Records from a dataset

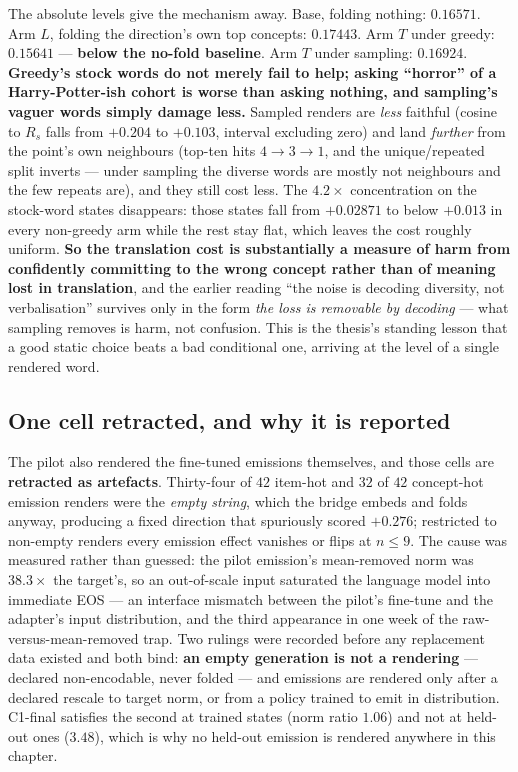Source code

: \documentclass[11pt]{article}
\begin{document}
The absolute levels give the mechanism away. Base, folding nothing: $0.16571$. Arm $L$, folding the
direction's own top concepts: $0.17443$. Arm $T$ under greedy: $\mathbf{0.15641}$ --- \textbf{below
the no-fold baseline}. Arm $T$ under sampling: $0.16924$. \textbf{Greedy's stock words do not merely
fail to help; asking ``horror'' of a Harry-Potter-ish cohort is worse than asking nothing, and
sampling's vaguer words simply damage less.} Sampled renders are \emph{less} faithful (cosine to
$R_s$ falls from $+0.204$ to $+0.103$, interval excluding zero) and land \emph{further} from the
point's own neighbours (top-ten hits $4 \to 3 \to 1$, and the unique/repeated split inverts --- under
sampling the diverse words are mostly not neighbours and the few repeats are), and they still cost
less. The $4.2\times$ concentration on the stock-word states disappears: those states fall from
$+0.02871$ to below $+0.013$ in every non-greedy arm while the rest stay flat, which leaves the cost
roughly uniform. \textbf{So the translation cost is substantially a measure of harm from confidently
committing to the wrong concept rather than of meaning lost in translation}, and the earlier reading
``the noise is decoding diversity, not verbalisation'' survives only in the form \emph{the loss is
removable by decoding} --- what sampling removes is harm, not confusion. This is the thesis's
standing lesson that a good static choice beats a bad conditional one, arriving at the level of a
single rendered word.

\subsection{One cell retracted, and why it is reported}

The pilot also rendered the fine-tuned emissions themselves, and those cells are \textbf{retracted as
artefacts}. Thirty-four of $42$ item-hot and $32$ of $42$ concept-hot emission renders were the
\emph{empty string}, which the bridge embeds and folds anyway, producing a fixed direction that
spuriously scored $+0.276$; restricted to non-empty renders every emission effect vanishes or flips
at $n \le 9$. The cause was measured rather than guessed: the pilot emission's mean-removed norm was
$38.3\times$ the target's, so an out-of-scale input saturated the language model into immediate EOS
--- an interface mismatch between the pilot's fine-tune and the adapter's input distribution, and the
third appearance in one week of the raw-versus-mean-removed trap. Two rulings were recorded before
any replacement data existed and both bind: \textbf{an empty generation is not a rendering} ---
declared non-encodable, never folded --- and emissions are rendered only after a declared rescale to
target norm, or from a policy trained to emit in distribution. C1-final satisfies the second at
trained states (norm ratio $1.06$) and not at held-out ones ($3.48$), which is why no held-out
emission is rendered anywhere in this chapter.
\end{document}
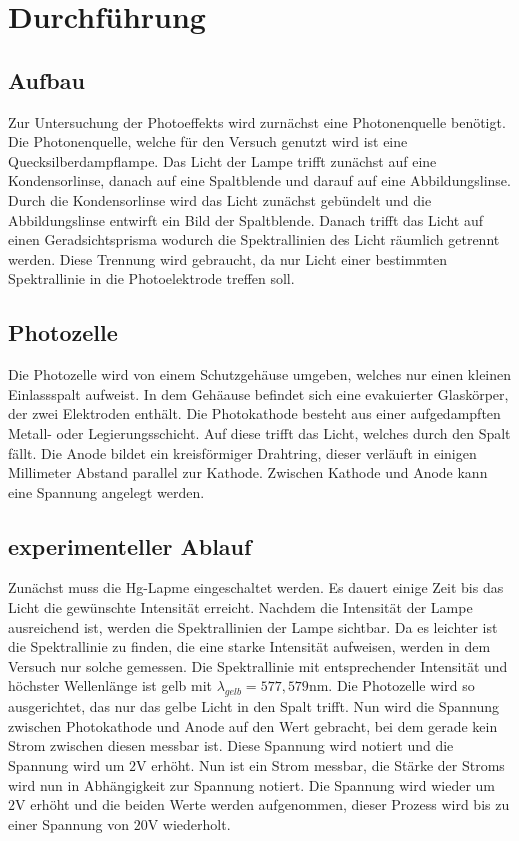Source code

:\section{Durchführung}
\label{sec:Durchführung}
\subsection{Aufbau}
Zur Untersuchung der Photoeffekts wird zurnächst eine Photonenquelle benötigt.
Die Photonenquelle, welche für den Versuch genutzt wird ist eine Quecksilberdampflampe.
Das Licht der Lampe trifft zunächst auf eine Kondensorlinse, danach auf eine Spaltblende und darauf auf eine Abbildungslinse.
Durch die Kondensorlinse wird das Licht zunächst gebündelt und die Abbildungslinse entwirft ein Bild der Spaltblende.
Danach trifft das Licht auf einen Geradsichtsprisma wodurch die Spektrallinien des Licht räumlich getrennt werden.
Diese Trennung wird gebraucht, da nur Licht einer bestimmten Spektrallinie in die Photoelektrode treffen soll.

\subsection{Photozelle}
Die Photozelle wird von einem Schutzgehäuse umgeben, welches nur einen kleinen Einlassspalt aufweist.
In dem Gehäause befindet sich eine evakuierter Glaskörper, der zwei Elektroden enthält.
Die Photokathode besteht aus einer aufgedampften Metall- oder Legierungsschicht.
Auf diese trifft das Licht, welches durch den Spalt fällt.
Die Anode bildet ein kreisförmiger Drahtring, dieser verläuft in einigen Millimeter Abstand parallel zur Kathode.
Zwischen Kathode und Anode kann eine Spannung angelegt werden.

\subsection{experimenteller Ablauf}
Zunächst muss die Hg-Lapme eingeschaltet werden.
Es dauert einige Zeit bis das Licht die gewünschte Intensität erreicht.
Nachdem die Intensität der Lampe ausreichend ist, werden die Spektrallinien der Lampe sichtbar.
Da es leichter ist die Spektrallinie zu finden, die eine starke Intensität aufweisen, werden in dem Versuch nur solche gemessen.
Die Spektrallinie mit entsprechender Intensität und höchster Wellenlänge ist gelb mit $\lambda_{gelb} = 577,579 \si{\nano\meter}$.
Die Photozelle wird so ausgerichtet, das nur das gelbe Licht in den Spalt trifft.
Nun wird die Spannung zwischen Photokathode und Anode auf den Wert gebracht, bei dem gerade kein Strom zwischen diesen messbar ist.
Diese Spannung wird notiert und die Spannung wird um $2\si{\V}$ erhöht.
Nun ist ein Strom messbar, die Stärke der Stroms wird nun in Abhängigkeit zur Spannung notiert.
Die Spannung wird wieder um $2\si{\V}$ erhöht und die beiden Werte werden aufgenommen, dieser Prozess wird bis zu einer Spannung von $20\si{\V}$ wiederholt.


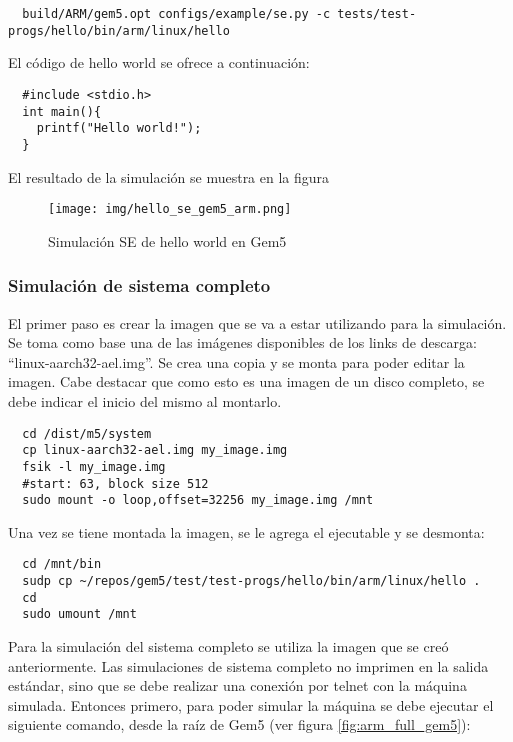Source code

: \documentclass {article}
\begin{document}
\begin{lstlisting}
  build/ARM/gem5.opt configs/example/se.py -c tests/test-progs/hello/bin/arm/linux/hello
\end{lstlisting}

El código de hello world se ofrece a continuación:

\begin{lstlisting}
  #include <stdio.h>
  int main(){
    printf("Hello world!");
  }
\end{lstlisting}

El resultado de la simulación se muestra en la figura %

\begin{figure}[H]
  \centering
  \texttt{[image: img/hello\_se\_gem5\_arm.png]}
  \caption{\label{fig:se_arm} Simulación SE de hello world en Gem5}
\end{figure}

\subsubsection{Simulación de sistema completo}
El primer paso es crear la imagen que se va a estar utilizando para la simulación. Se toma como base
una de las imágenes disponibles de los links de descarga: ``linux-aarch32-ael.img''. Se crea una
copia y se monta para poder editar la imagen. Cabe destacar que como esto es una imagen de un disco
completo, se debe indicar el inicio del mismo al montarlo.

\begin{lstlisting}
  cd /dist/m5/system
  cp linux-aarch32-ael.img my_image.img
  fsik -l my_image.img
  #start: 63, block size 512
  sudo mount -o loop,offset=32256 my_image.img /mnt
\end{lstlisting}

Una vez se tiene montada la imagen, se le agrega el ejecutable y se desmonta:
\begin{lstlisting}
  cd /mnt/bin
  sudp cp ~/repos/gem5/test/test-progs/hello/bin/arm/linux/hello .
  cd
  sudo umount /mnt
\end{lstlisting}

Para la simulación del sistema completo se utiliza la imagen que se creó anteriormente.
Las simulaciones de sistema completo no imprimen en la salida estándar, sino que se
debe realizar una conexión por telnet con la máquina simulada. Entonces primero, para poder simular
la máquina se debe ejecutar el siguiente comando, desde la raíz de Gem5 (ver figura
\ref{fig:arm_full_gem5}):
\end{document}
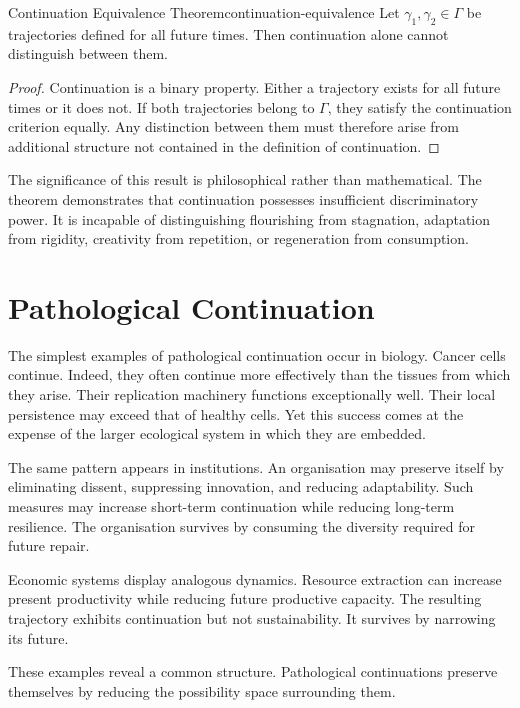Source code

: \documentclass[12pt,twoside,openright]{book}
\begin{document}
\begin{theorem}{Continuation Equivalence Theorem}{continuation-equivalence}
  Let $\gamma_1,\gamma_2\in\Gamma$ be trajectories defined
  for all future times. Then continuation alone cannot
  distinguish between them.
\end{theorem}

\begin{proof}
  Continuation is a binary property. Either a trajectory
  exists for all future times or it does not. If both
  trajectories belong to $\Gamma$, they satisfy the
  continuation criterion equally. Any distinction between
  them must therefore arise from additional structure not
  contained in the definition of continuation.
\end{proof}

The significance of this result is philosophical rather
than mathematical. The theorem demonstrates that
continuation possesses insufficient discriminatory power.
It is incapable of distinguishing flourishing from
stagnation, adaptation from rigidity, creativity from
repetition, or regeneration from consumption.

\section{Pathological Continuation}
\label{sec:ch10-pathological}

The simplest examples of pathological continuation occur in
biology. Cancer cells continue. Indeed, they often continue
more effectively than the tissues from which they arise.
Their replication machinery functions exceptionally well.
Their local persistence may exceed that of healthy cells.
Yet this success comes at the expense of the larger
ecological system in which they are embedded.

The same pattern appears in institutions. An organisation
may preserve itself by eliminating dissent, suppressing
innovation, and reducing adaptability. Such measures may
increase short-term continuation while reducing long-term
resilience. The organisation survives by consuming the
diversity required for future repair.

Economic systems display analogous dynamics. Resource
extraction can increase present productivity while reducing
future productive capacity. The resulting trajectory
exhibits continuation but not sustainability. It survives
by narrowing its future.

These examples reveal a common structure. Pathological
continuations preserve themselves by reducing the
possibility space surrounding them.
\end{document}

▶ WORK ORDER: What is needed is an exact copy of the lines above from the one with "Para la simulación del" to the one with "continuation criterion equally.", both ends kept, and nothing more; please leave the pictures out.

▶ SOLUTION TO THIS EXERCISE:
Para la simulación del sistema completo se utiliza la imagen que se creó anteriormente.
Las simulaciones de sistema completo no imprimen en la salida estándar, sino que se
debe realizar una conexión por telnet con la máquina simulada. Entonces primero, para poder simular
la máquina se debe ejecutar el siguiente comando, desde la raíz de Gem5 (ver figura
\ref{fig:arm_full_gem5}):
\end{document}
Source code

: \documentclass[12pt,twoside,openright]{book}
\begin{document}
\begin{theorem}{Continuation Equivalence Theorem}{continuation-equivalence}
  Let $\gamma_1,\gamma_2\in\Gamma$ be trajectories defined
  for all future times. Then continuation alone cannot
  distinguish between them.
\end{theorem}

\begin{proof}
  Continuation is a binary property. Either a trajectory
  exists for all future times or it does not. If both
  trajectories belong to $\Gamma$, they satisfy the
  continuation criterion equally. Any distinction between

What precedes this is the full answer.